*Aim of the task*.
Return all the entries exactly. No pictures.

==========

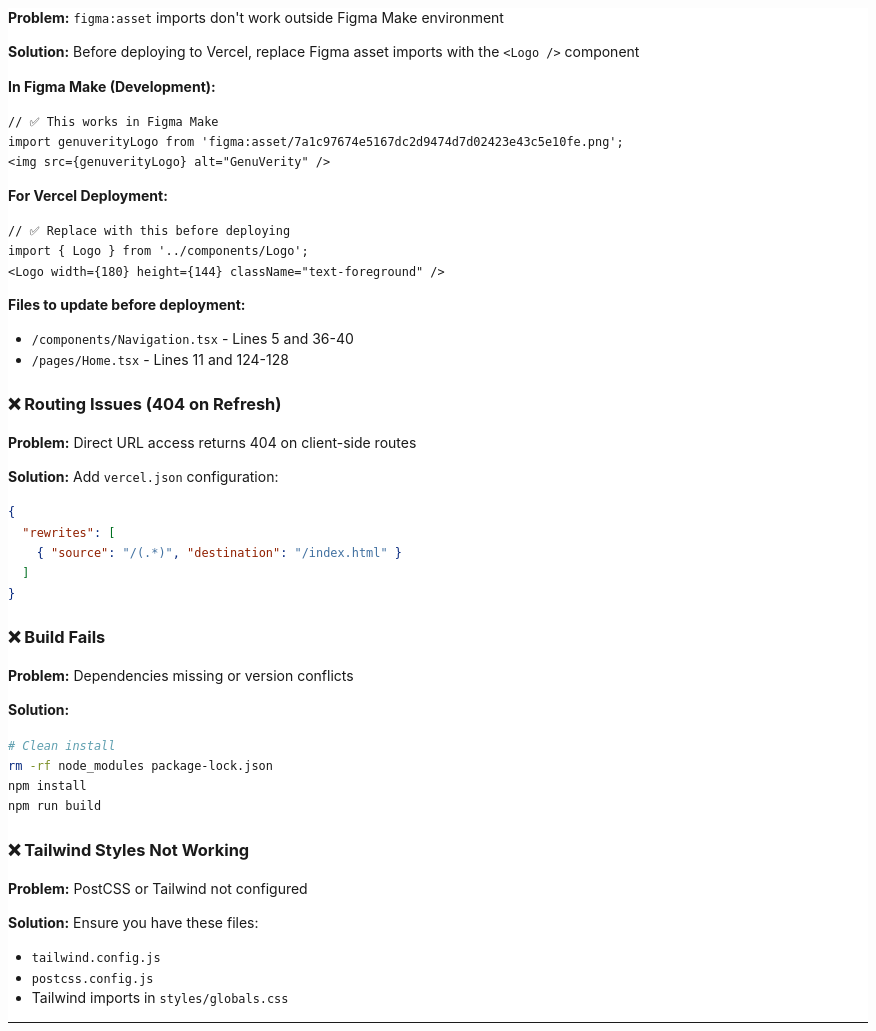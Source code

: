 **Problem:** `figma:asset` imports don't work outside Figma Make environment

**Solution:** Before deploying to Vercel, replace Figma asset imports with the `<Logo />` component

**In Figma Make (Development):**
```tsx
// ✅ This works in Figma Make
import genuverityLogo from 'figma:asset/7a1c97674e5167dc2d9474d7d02423e43c5e10fe.png';
<img src={genuverityLogo} alt="GenuVerity" />
```

**For Vercel Deployment:**
```tsx
// ✅ Replace with this before deploying
import { Logo } from '../components/Logo';
<Logo width={180} height={144} className="text-foreground" />
```

**Files to update before deployment:**
- `/components/Navigation.tsx` - Lines 5 and 36-40
- `/pages/Home.tsx` - Lines 11 and 124-128

### ❌ Routing Issues (404 on Refresh)

**Problem:** Direct URL access returns 404 on client-side routes

**Solution:** Add `vercel.json` configuration:

```json
{
  "rewrites": [
    { "source": "/(.*)", "destination": "/index.html" }
  ]
}
```

### ❌ Build Fails

**Problem:** Dependencies missing or version conflicts

**Solution:** 
```bash
# Clean install
rm -rf node_modules package-lock.json
npm install
npm run build
```

### ❌ Tailwind Styles Not Working

**Problem:** PostCSS or Tailwind not configured

**Solution:** Ensure you have these files:
- `tailwind.config.js`
- `postcss.config.js`
- Tailwind imports in `styles/globals.css`

---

==========

*Exercise answer*.
Source code

: **Problem:** `figma:asset` imports don't work outside Figma Make environment

**Solution:** Before deploying to Vercel, replace Figma asset imports with the `<Logo />` component

**In Figma Make (Development):**
```tsx
// ✅ This works in Figma Make
import genuverityLogo from 'figma:asset/7a1c97674e5167dc2d9474d7d02423e43c5e10fe.png';
<img src={genuverityLogo} alt="GenuVerity" />
```

**For Vercel Deployment:**
```tsx
// ✅ Replace with this before deploying
import { Logo } from '../components/Logo';
<Logo width={180} height={144} className="text-foreground" />
```

**Files to update before deployment:**
- `/components/Navigation.tsx` - Lines 5 and 36-40
- `/pages/Home.tsx` - Lines 11 and 124-128

### ❌ Routing Issues (404 on Refresh)

**Problem:** Direct URL access returns 404 on client-side routes

**Solution:** Add `vercel.json` configuration:

```json
{
  "rewrites": [
    { "source": "/(.*)", "destination": "/index.html" }
  ]
}
```

### ❌ Build Fails

**Problem:** Dependencies missing or version conflicts

**Solution:** 
```bash
# Clean install
rm -rf node_modules package-lock.json
npm install
npm run build
```

### ❌ Tailwind Styles Not Working

**Problem:** PostCSS or Tailwind not configured

**Solution:** Ensure you have these files:
- `tailwind.config.js`
- `postcss.config.js`
- Tailwind imports in `styles/globals.css`

---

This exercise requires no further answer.